Disclosures AME, JLR, MEBC: Exagen, Immunovant

Funding Duke CTSA grant ( UL1TR002553 )

Background The Type 1 & 2 SLE Model encompass symptoms classically attributed to inflammation, including arthritis, rash, serositis and nephritis (Type 1 SLE), and symptoms of fatigue, widespread pain, mood disturbance, and brain fog (Type 2 SLE). Our preliminary data suggest there are at least two distinct sub-types of Type 2 SLE, one related to active inflammation and another that exists regardless of inflammation. The objective of this study was to use longitudinal measures of Type 1 and Type 2 SLE activity to identify subgroups of Type 2 SLE.

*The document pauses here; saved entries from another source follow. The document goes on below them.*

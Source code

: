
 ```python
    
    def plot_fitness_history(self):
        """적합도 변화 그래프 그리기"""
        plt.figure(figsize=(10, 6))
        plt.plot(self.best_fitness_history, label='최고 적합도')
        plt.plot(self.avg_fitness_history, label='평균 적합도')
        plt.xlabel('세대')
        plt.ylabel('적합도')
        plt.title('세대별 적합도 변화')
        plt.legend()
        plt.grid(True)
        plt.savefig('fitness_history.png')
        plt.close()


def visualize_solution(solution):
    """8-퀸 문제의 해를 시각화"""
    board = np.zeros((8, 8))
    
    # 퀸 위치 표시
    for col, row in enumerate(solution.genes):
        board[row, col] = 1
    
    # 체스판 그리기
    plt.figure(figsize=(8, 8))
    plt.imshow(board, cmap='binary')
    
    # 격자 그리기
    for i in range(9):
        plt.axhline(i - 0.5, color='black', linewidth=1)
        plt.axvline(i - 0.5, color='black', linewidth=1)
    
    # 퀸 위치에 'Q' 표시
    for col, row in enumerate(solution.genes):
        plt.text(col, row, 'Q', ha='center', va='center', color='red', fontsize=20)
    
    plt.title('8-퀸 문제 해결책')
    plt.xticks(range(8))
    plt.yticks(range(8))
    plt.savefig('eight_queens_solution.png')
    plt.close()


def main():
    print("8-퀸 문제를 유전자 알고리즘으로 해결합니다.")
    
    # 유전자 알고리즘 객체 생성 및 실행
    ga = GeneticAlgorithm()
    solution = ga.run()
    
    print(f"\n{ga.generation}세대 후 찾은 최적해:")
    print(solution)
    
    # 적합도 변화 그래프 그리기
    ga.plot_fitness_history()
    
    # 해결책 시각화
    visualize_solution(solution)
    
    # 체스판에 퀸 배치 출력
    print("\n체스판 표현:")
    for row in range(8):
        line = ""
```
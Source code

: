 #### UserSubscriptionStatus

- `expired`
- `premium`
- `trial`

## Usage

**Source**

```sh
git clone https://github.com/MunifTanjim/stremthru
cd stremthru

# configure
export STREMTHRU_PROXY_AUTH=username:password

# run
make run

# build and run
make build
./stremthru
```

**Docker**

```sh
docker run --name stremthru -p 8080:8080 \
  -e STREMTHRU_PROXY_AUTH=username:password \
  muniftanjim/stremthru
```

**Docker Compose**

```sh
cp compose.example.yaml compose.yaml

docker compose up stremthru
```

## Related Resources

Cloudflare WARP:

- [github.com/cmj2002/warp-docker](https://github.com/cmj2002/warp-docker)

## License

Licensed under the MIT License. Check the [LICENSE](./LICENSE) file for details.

Methods SLE patients meeting Systemic Lupus Collaborating Clinics (SLICC) criteria with ≥2 visits at a university rheumatology clinic over a 36-month period between February 2018 and August 2022 were included. At each visit, rheumatologists scored Type 1 and 2 SLE activity separately by Physician’s Global Assessments (PGA), visual analog scales of 0–3 (0=no activity, 3=severe activity). Growth mixture models derived classes of patients based on their Type 1 and Type 2 PGA trajectories, and posterior probabilities assigned patients to the class with the highest probability. Patients were then classified according to their classes of Type 1 and Type 2 PGA trajectories into different ‘groups’. Clinical and demographic characteristics were compared across groups.

Results We included 297 patients with 2,011 visits. The best model fit of trajectories for both the Type 1 and Type 2 PGA included three classes. When patients were grouped according to their Type 1 and Type 2 PGA classes, the majority (73%) fell into one of four groups: 29% had low Type 1 and Type 2 activity (Minimal); 19% had constant high Type 2 but low Type 1 activity (Type 2); 7% had constant high Type 1 but low Type 2 activity (Type 1); and 18% had constant high Type 1 and Type 2 activity (Mixed). The remaining 27% of patients had variable Type 1 and Type 2 changes over time that did not fit into a distinct group (figure 1).

Patients in the Type 2 SLE group were older and more likely to be on disability (table 1). While the SLEDAI and Type 1 PGA scores were similar between the Type 1 and Mixed groups, the disease manifestations were somewhat different, with more nephritis in the Type 1 group and higher LFA-REAL Musculoskeletal PGA scores in the Mixed group. While overall Type 2 PGA scores were similar for those in the Type 2 and Mixed groups, there was more depression, pain, and symptom severity among those in the Mixed group.

In a descriptive analysis to determine if Type 1 and Type 2 PGA changed concordantly, 39% of patients had Type 1 and Type 2 SLE PGAs that consistently changed together.

Conclusion We identified four main longitudinal subgroups of patient trajectories. Supporting our prior qualitative work, we found changes in Type 1 and Type 2 occurred together in almost 40% of patients. Future work is needed to understand the underlying etiology of each subgroup, allowing us to target these groups with appropriate medical and non-medical treatments.

Abstract 605 Figure 1

Spaghetti plots showing the individual trajectories of Type 1 and 2 PGAs for patients in each group.